They remind me of college kids and college professors who want safe spaces, trigger warnings.
Please don't tell me anything I don't want to hear.
I don't want you to upset me.
That's the level of discourse we've gotten to in America today.
It is really quite sad when you see these members of Congress or even senators saying, impeach, impeach.
They think it's just a political matter.
And they say it pretty explicitly.
You know, Maxine Waters said that.
Impeachment is whatever I say it is.
And I think people are losing sight that there is a crime component here.
They can't just do it.
And the Constitution points this out, too, that when the president is being tried, the chief justice of the Supreme Court has a role.
He's presiding over that.
I mean, what does that say about the role of crime, the role of the judiciary here, and reigning in Congress from just doing whatever it wants and throwing out a president that it doesn't like?
Well, Hamilton explained that in the Federalist Papers.
He said there were some who wanted to have the Supreme Court preside over the trial, I'm not.
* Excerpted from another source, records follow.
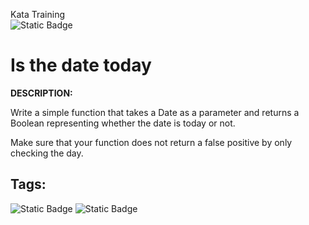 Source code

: Kata Training <br>
![Static Badge](https://img.shields.io/badge/8kyu%20-%20black?style=flat&logo=codewars&labelColor=B1361E&color=black)

# Is the date today

**DESCRIPTION:**

Write a simple function that takes a Date as a parameter and returns a Boolean representing whether the date is today or not.

Make sure that your function does not return a false positive by only checking the day.

## Tags:

![Static Badge](https://img.shields.io/badge/puzzles%20-%20purple?style=plastic) ![Static Badge](https://img.shields.io/badge/date_time%20-%20purple?style=plastic)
But if I were, the first motion I would make, if he were impeached for something that wasn't a constitutionally specified crime, I'd make a motion to the chief justice to dismiss the impeachment.
The same way you'd make a motion to dismiss an indictment in front of a judge before there could be a trial.
So this is a legal proceeding.
There is a political element.
Even if the president commits impeachable offenses, Congress doesn't have to remove him.
If political considerations lead to less than two thirds of the vote to remove him, he stays in office.
But he has to be impeached only and removed only on the basis of these specified crimes.
So it's a necessary but not sufficient condition.
Politics only comes into play once there's evidence, enough evidence to convince two-thirds of the Senate that he has committed an impeachable crime.
Right.
And it's interesting because you're bringing out all of the legal aspects, the constitutional and the legal aspects, and all people are talking about is the political aspect of this.
So I think you've pointed it out before.
You're getting much more flack for defending the president against impeachment than you got for defending O.J. Simpson in his murder trial.
People are really, really fired up about this.
And you bring up some interesting questions in this book, which is that, for instance, removal from office is not It's not self-enforcing.
Someone has to remove him.
So what happens if the president says, I don't want to be removed from office?
Yeah, it's so interesting.
Impeachment has been on our books for 225 years.
I know of no academic who has ever raised this question before.
None.
Let's assume the Senate were to remove, order him removed by a two-thirds vote for maladministration in office.
There are three branches of government.
Each can interpret the Constitution as they believe is justified.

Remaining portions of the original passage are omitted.